> WHAT IS NEEDED:
Don't include pictures. Quote the lines below from the first through the line that contains "The internet is".

··········

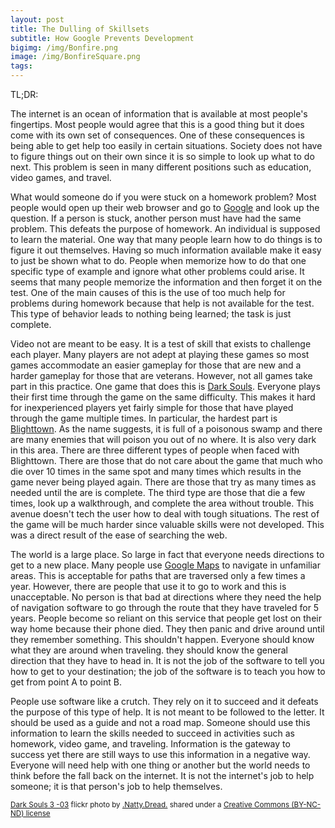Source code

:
 ```yaml
---
layout: post
title: The Dulling of Skillsets
subtitle: How Google Prevents Development
bigimg: /img/Bonfire.png
image: /img/BonfireSquare.png
tags:
---
```

TL;DR:

The internet is an ocean of information that is available at most people's fingertips. Most people would agree that this is a good thing but it does come with its own set of consequences. One of these consequences is being able to get help too easily in certain situations. Society does not have to figure things out on their own since it is so simple to look up what to do next. This problem is seen in many different positions such as education, video games, and travel.

What would someone do if you were stuck on a homework problem? Most people would open up their web browser and go to <a href="https://www.google.com">Google</a> and look up the question. If a person is stuck, another person must have had the same problem. This defeats the purpose of homework. An individual is supposed to learn the material. One way that many people learn how to do things is to figure it out themselves. Having so much information available make it easy to just be shown what to do. People when memorize how to do that one specific type of example and ignore what other problems could arise. It seems that many people memorize the information and then forget it on the test. One of the main causes of this is the use of too much help for problems during homework because that help is not available for the test. This type of behavior leads to nothing being learned; the task is just complete.

Video not are meant to be easy. It is a test of skill that exists to challenge each player. Many players are not adept at playing these games so most games accommodate an easier gameplay for those that are new and a harder gameplay for those that are veterans. However, not all games take part in this practice. One game that does this is <a href="http://store.steampowered.com/app/211420/">Dark Souls<a/>. Everyone plays their first time through the game on the same difficulty. This makes it hard for inexperienced players yet fairly simple for those that have played through the game multiple times. In particular, the hardest part is <a href="http://darksouls.wikia.com/wiki/Blighttown">Blighttown<a/>. As the name suggests, it is full of a poisonous swamp and there are many enemies that will poison you out of no where. It is also very dark in this area. There are three different types of people when faced with Blighttown. There are those that do not care about the game that much who die over 10 times in the same spot and many times which results in the game never being played again. There are those that try as many times as needed until the are is complete. The third type are those that die a few times, look up a walkthrough, and complete the area without trouble. This avenue doesn't tech the user how to deal with tough situations. The rest of the game will be much harder since valuable skills were not developed. This was a direct result of the ease of searching the web.

The world is a large place. So large in fact that everyone needs directions to get to a new place. Many people use <a href= "https://www.google.com/maps">Google Maps</a> to navigate in unfamiliar areas. This is acceptable for paths that are traversed only a few times a year. However, there are people that use it to go to work and this is unacceptable. No person is that bad at directions where they need the help of navigation software to go through the route that they have traveled for 5 years. People become so reliant on this service that people get lost on their way home because their phone died. They then panic and drive around until they remember something. This shouldn't happen. Everyone should know what they are around when traveling. they should know the general direction that they have to head in. It is not the job of the software to tell you how to get to your destination; the job of the software is to teach you how to get from point A to point B.

People use software like a crutch. They rely on it to succeed and it defeats the purpose of this type of help. It is not meant to be followed to the letter. It should be used as a guide and not a road map. Someone should use this information to learn the skills needed to succeed in activities such as homework, video game, and traveling. Information is the gateway to success yet there are still ways to use this information in a negative way. Everyone will need help with one thing or another but the world needs to think before the fall back on the internet. It is not the internet's job to help someone; it is that person's job to help themselves.

<small> <a title="Dark Souls 3 -03" href="https://flickr.com/photos/90866390@N06/26404470511">Dark Souls 3 -03</a> flickr photo by <a href="https://flickr.com/people/90866390@N06">.Natty.Dread.</a> shared under a <a href="https://creativecommons.org/licenses/by-nc-nd/2.0/">Creative Commons (BY-NC-ND) license</a> </small>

··········

> ANSWER SECTION:
Source code

:
 ```yaml
---
layout: post
title: The Dulling of Skillsets
subtitle: How Google Prevents Development
bigimg: /img/Bonfire.png
image: /img/BonfireSquare.png
tags:
---
```

TL;DR:

The internet is an ocean of information that is available at most people's fingertips. Most people would agree that this is a good thing but it does come with its own set of consequences. One of these consequences is being able to get help too easily in certain situations. Society does not have to figure things out on their own since it is so simple to look up what to do next. This problem is seen in many different positions such as education, video games, and travel.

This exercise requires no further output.